I’m not sure I’ve ever been more stunned by someone’s words, before or since. I spent the next hour in a mental fog, trying to process what she’d just said—as well as its implications on my responsibilities as a teacher--while at least pretending to give my full attention to the class. But what I really wanted was to excuse myself and head home, or at least hide out in the bathroom. Anything but try to answer that woman’s naked cry of pain. I didn’t have the slightest idea of how I might help her. Wasn’t this just a writing class, after all? What was I, a shrink? No, I was just a skinny, 28-year-old writer of painfully modest accomplishment, a newlywed without children yet, and certainly without enough life experience to be able to begin to understand her pain. Sadly, it seemed she had come to the wrong place for answers.
And yet, in the years since, with added perspective, I’ve come to understand that she did me an enormous favor. She taught me a lifelong lesson I can never forget: that writing, reading and language is serious stuff. It really matters to millions of people, even if they will never be writers, never be published, even if they never intend to try to get published. Sometimes, people just need to use written language to figure out what they think, to make sense of their otherwise scattered experiences, to find a cohesive narrative to their life. The percussive shock of Jeanne’s earnest request woke me up to the real stakes of my life’s work that day. No one would ever have to impress that upon me again.
Over the years, I’ve coached, taught, mentored or encouraged several hundred writers. Many were of course beginners. But more than a few were also far more accomplished stylists than I’ll ever be—though most simply didn’t know or believe that. My task, I always thought, was to find that elusive switch in their brains, the switch that, when turned on, makes a person believe they’re a writer. Which is when they really begin to write.
I’ve had a few proud, glorious moments as a writing coach and teacher who remains a writer first. Students have gone on to do some remarkable things–one recently published his fifth novel, and he’s been steadily building international acclaim as a talented weaver of tightly crafted thrillers. In Great Britain, his books even outsell the runaway hit The Davinci Code. But I’m every bit as proud of and interested in the progress of Alicia, who will sometimes avoid me when I see her in the library or at the store, no doubt sure that I’ll be asking about her progress with the pen, a subject she’d evidently rather not go into. At least not yet.
I’ve enjoyed my own, far more modest, success. I’ve had the good fortune to write well over a thousand published articles. They’ve appeared in places such as the New York Times op-ed page, some of the most revered real estate in my profession, and in scores of other publications small and large, well-known and obscure. I've had a chance to cover the U.S. Congress as a 24-year-old rookie reporter, and later briefly administered a half-million-dollar editorial budget at an Internet start-up, before it crashed and burned during the first feverish dot-com era. I've had the good fortune to interview railroad company presidents on overnight journeys to New Orleans aboard well-appointed Pullman cars and shadow basketball superstar Lebron James for a magazine cover profile. I've gone to Texas to interview independent oil "wildcatters" and London to glean news from an international conference about the airline industry.
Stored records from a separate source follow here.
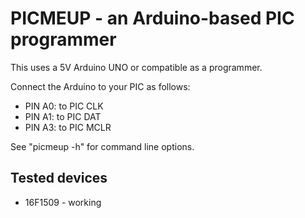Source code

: # PICMEUP - an Arduino-based PIC programmer

This uses a 5V Arduino UNO or compatible as a programmer.

Connect the Arduino to your PIC as follows:
* PIN A0: to PIC CLK
* PIN A1: to PIC DAT
* PIN A3: to PIC MCLR

See "picmeup -h"  for command line options.

## Tested devices
* 16F1509 - working
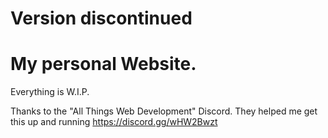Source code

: # Version discontinued
# My personal Website.
Everything is W.I.P.

Thanks to the "All Things Web Development" Discord. They helped me get this up and running
https://discord.gg/wHW2Bwzt
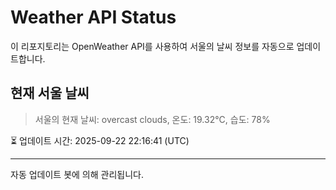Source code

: 
# Weather API Status

이 리포지토리는 OpenWeather API를 사용하여 서울의 날씨 정보를 자동으로 업데이트합니다.

## 현재 서울 날씨
> 서울의 현재 날씨: overcast clouds, 온도: 19.32°C, 습도: 78%

⏳ 업데이트 시간: 2025-09-22 22:16:41 (UTC)

---
자동 업데이트 봇에 의해 관리됩니다.
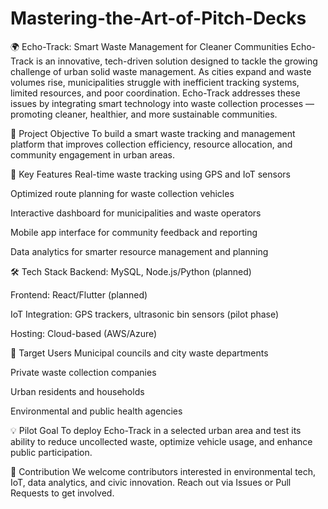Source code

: # Mastering-the-Art-of-Pitch-Decks
🌍 Echo-Track: Smart Waste Management for Cleaner Communities
Echo-Track is an innovative, tech-driven solution designed to tackle the growing challenge of urban solid waste management. As cities expand and waste volumes rise, municipalities struggle with inefficient tracking systems, limited resources, and poor coordination. Echo-Track addresses these issues by integrating smart technology into waste collection processes — promoting cleaner, healthier, and more sustainable communities.

🚀 Project Objective
To build a smart waste tracking and management platform that improves collection efficiency, resource allocation, and community engagement in urban areas.

🧠 Key Features
Real-time waste tracking using GPS and IoT sensors

Optimized route planning for waste collection vehicles

Interactive dashboard for municipalities and waste operators

Mobile app interface for community feedback and reporting

Data analytics for smarter resource management and planning

🛠️ Tech Stack
Backend: MySQL, Node.js/Python (planned)

Frontend: React/Flutter (planned)

IoT Integration: GPS trackers, ultrasonic bin sensors (pilot phase)

Hosting: Cloud-based (AWS/Azure)

🎯 Target Users
Municipal councils and city waste departments

Private waste collection companies

Urban residents and households

Environmental and public health agencies

💡 Pilot Goal
To deploy Echo-Track in a selected urban area and test its ability to reduce uncollected waste, optimize vehicle usage, and enhance public participation.


🤝 Contribution
We welcome contributors interested in environmental tech, IoT, data analytics, and civic innovation. Reach out via Issues or Pull Requests to get involved.

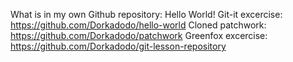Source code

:What is in my own Github repository:
Hello World! Git-it excercise: https://github.com/Dorkadodo/hello-world
Cloned patchwork: https://github.com/Dorkadodo/patchwork
Greenfox excercise: https://github.com/Dorkadodo/git-lesson-repository
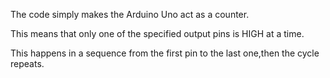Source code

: The code simply makes the Arduino Uno act as a counter.

This means that only one of the specified output pins is HIGH at a time.

This happens in a sequence from the first pin to the last one,then the cycle repeats.
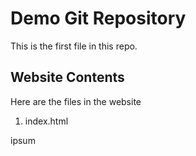 # Demo Git Repository

This is the first file in this repo.

## Website Contents

Here are the files in the website

1. index.html



ipsum
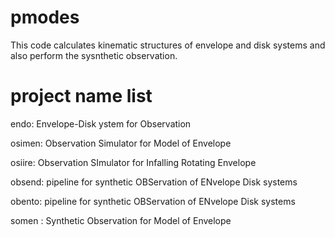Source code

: # pmodes

This code calculates kinematic structures of envelope and disk systems
and also perform the sysnthetic observation.

# project name list
endo: Envelope-Disk ystem for Observation

osimen: Observation Simulator for Model of Envelope

osiire: Observation SImulator for Infalling Rotating Envelope

obsend: pipeline for synthetic OBServation of ENvelope Disk systems

obento: pipeline for synthetic OBServation of ENvelope Disk systems

somen : Synthetic Observation for  Model of Envelope


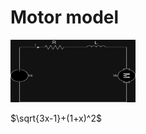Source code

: # Motor model 

<img src="Figures\Electrical_motor.drawio.png" width="200" height="100">

$\sqrt{3x-1}+(1+x)^2$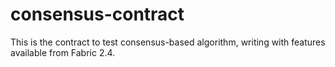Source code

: # consensus-contract

This is the contract to test consensus-based algorithm, writing with features available from Fabric 2.4.
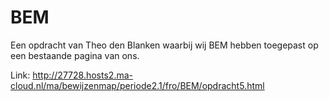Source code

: # BEM

Een opdracht van Theo den Blanken waarbij wij BEM hebben toegepast op een bestaande pagina van ons.

Link: http://27728.hosts2.ma-cloud.nl/ma/bewijzenmap/periode2.1/fro/BEM/opdracht5.html
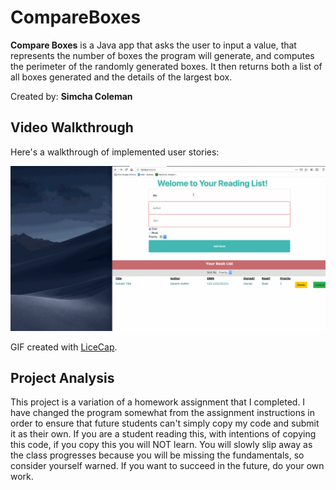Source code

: # CompareBoxes

**Compare Boxes** is a Java app that asks the user to input a value, that represents the number of boxes the program will generate, and computes the perimeter of the randomly generated boxes. It then returns both a list of all boxes generated and the details of the largest box.  

Created by: **Simcha Coleman**

## Video Walkthrough

Here's a walkthrough of implemented user stories:

<img src='walkthroughGif.gif' title='Video Walkthrough' width='' alt='Video Walkthrough' />

GIF created with [LiceCap](http://www.cockos.com/licecap/).

## Project Analysis

This project is a variation of a homework assignment that I completed. I have changed the program somewhat from the assignment instructions in order to ensure that future students can't simply copy my code and submit it as their own. If you are a student reading this, with intentions of copying this code, if you copy this you will NOT learn. You will slowly slip away as the class progresses because you will be missing the fundamentals, so consider yourself warned. If you want to succeed in the future, do your own work.  
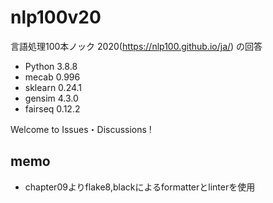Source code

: # nlp100v20
言語処理100本ノック 2020(https://nlp100.github.io/ja/) の回答

- Python 3.8.8
- mecab 0.996
- sklearn 0.24.1
- gensim 4.3.0
- fairseq 0.12.2

Welcome to Issues・Discussions !

## memo
- chapter09よりflake8,blackによるformatterとlinterを使用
I've had a chance to leverage the incredible power of the Internet by publishing a blog full of ideas for and about writing and writers. Three years into that daily discipline, I received an email from Indonesia, written in partially broken English, that sent a shudder through me: 'Hi. I'm rini from jakarta, Indonesia. I read ur weblog and i was impresed that even though you already writting much but u still considering to share what u tough trough the weblog...I m editor staff for kid and teen comic and magazine, espesially in product with Disney lisence. Keep posting nice articles, people would like it. Warm regards, Rini.'
In short, I've had a life filled with intellectual adventures and emotional gratification of the sort I had no right to expect. Best of all, I have the sense that those adventures are only going to get better in coming years. Mostly, I feel so deeply blessed to have been given the chance to do something that I know millions of my fellow humans would give almost anything for: the chance to earn a living exclusively from my writing.
This, then, is a book about what I’ve learned from several hundred people. Some, like Jeanne, were students or those whom I prodded and encouraged. Others were subjects of my writing, real, complicated three-dimensional people who felt pain and suffered stings from ill-chosen words (which taught me to be extra careful in my choice of words). Still others were mentors, those priceless Sherpa guides on the path of life who tend to appear when we need them most.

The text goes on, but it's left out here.